If there was any appreciable amount of sulphide in there, it'd be an intense smell.

With it being that faint, even when collected for 15 minutes from a gram sample, there can only be minute amounts of sulphide in there.

Sulphur alone smells similar to hydrogen sulphide, but there are differences. H2S smells more like rotting. Sulphur dioxide is quite different to both.

[Edited on 3-10-2011 by peach]

ScienceSquirrel - 3-10-2011 at 07:50

If there were traces of base in the sodium sulphate they would not be detectable by the pH meter but they would be sufficent to form traces of sulphide.
I would put this down as no reaction as the very slight reaction might be down to traces of impurities.

blogfast25 - 3-10-2011 at 07:52

Peach:

I'm betting your 'sand' is sodium sulphate and that in short nothing much happened during th heating of Na2SO4 with sulphur.

Try recrystallising the product with as little water as possible: 100 g @ 100 C for 42.5 g product, then cool and ice.

peach - 3-10-2011 at 09:57

I think yourself and Mr Squirrel are correct.

I would suggest the next test would be for rstar to try adding some to water and see if it goes brown and how easily it dissolves.

If it goes straight into solution and the water is brown, it's dirty sodium sulphate.

rstar - 4-10-2011 at 01:52

When i added a spatula of it to a few ml of water, some of it dissolved on simple shaking, and a little more dissolved in heating, but there was still some grey stuff remaining, which did not dissolve, even after shaking hard and heating strong.

unionised - 4-10-2011 at 10:49

Quote: Originally posted by Jor  
How can you get sodium sulfide (oxidation state -2) by heating sulfur (oxidation state 0) and sulfate (6+) ? ;)


quite easily, as long as you accept a very poor yield.
Na2 SO4 <---> Na2O + SO3
(the eqm will be massively over to the left but some SO3 will form)
S + 2 SO3 --> 3 SO2

That reaction happens quite well.
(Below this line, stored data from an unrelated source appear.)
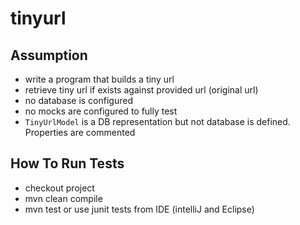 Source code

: # tinyurl

## Assumption

* write a program that builds  a tiny url
* retrieve tiny url if exists against provided url (original url)
* no database is configured
* no mocks are configured to fully test
* `TinyUrlModel` is a DB representation but not database is defined. Properties are commented



## How To Run Tests
* checkout project
* mvn clean compile
* mvn test or use junit tests from IDE (intelliJ and Eclipse)


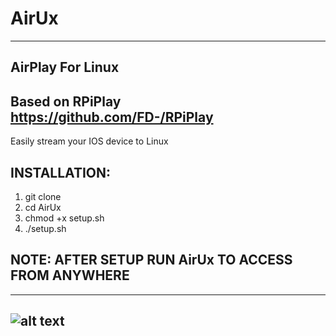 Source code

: # AirUx

-----------------------------------------------------------------------------------------------------------------------------
## AirPlay For Linux

## Based on RPiPlay https://github.com/FD-/RPiPlay

 Easily stream your IOS device to Linux
## INSTALLATION:
1. git clone 
2. cd AirUx
3. chmod +x setup.sh
4. ./setup.sh
## NOTE: AFTER SETUP RUN AirUx TO ACCESS FROM ANYWHERE
-----------------------------------------------------------------------------------------------------------------------------








## ![alt text](https://raw.githubusercontent.com/init1lham/AirUx/main/screenshot.png)
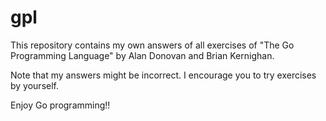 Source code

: # gpl

This repository contains my own answers of all exercises of "The Go Programming Language" by Alan Donovan and Brian Kernighan.

Note that my answers might be incorrect. I encourage you to try exercises by yourself.

Enjoy Go programming!!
If you like you can consider it as the thermolysis of SO3 to SO2 and O2 and then burning the S in the O2. Both those reactions are known to take place at high temps.
The overall effect is to remover SO3 and swap it for SO2.
Of course, SO2 + Na2O --> Na2SO3, but that eqm is less favoured than the one for the SO3 which is a stronger acid

So, there's a plausible mechanism for at least a little Na2O to form.

The next bit expplains where the unexpected oxidation state of sulphur comes from; the reducing agent is sulphur.
That sounds odd, but here's an analogy.
Cl2 +2 NaOH ---> NaOCl + NaCl
One atom of chlorine oxidises another while being reduced.
With sulphur, in practice the equations and products are complicated, but to illustrate the idea

3 S + 3 Na2O --> 2 Na2S + Na2SO3

Adding acid to this gives H2S which you can smell, even if there are only traces. Both products will reduce permanganate (and so will sulphur itself if it's finely divided)

Another issue is that any organic matter present will reduce sulphate to sulphide if you get it hot enough.
The reduction of NaSO4 by coal used to be a commercial process.
A bit of paper dust from a filter would be enough to get a smell of H2S.
I think the reason the weight doesn't change much is simply that nothing much happens.